Que se passe-t-il? Strictement rien.

Que vous dire? Que vous dire d'intéressant? Ah! oui, l'aide est venue pour le bassin d'eau. En une petite heure, le Pusher et l'ex-collègue de l'Homme avaient terminé le creusage du trou. Je peux maintenant avoir une idée de la forme et imaginé le tout avec l'eau, les plantes, les pierres et les poissons. J'espère simplement que le résultat final sera à la hauteur de l'idée que je me fais de ce nouvel élément de mon jardin. N'empêche, comme disait l'un de nos amis l'autre soir, nous venons assurément d'augmenter la valeur de notre maison puisque nous pourrons dorénavant affirmer que nous avons une vue imprenable sur un lac!
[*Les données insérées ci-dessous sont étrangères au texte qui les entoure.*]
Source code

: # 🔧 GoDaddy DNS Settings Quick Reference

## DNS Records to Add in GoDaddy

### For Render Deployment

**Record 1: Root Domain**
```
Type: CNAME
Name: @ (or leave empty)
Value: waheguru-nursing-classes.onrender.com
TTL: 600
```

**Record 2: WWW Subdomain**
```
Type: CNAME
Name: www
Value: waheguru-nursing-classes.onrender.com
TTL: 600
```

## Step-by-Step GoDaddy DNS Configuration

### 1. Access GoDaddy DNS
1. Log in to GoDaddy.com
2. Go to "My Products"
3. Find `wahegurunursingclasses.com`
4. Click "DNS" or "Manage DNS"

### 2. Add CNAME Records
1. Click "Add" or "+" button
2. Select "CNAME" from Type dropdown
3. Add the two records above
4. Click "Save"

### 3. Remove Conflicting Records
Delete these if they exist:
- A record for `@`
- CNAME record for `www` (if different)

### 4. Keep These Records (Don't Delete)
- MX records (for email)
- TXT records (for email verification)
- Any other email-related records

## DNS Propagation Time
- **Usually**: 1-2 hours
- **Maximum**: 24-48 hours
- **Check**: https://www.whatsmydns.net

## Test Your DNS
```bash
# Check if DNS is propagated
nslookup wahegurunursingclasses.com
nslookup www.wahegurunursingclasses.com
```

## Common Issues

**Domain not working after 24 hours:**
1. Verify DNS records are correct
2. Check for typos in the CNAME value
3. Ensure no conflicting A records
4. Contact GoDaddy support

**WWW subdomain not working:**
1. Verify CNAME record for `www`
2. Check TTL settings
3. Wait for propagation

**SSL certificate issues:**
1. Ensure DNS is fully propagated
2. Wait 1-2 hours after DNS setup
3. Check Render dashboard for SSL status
Que vous annoncer? Que vous annoncer d'intéressant? Il me semble qu'il y a des lunes que je ne vous ai pas donné de nouvelles de la Fille. Vous savez qu'elle est revenue saine et sauve du Cambodge. Mais vous ai-je fait part de ses plus récents projets? Elle a décidé de faire fi de l'université l'année prochaine et de partir à l'aventure sac au dos. Et son désir de changement d'air à long terme se concrétise doucement. Elle a fait des démarches pour faire les vendanges en France. Et je crois que cela va fonctionner. En tout cas, ses chances sont bonnes. Elle est également entrée en contact avec quelqu'un qui pourrait peut-être l'aider à obtenir un contrat pour enseigner l'anglais ou le français à Hong Kong. Il se pourrait aussi qu'elle dirige ses pénates vers Shanghaï pour visiter l'Exposition internationale. Comme vous le voyez, elle ne manque pas d'imagination, elle non plus. Moi je fais des ronds dans l'eau, elle des itinéraires sur la carte du monde!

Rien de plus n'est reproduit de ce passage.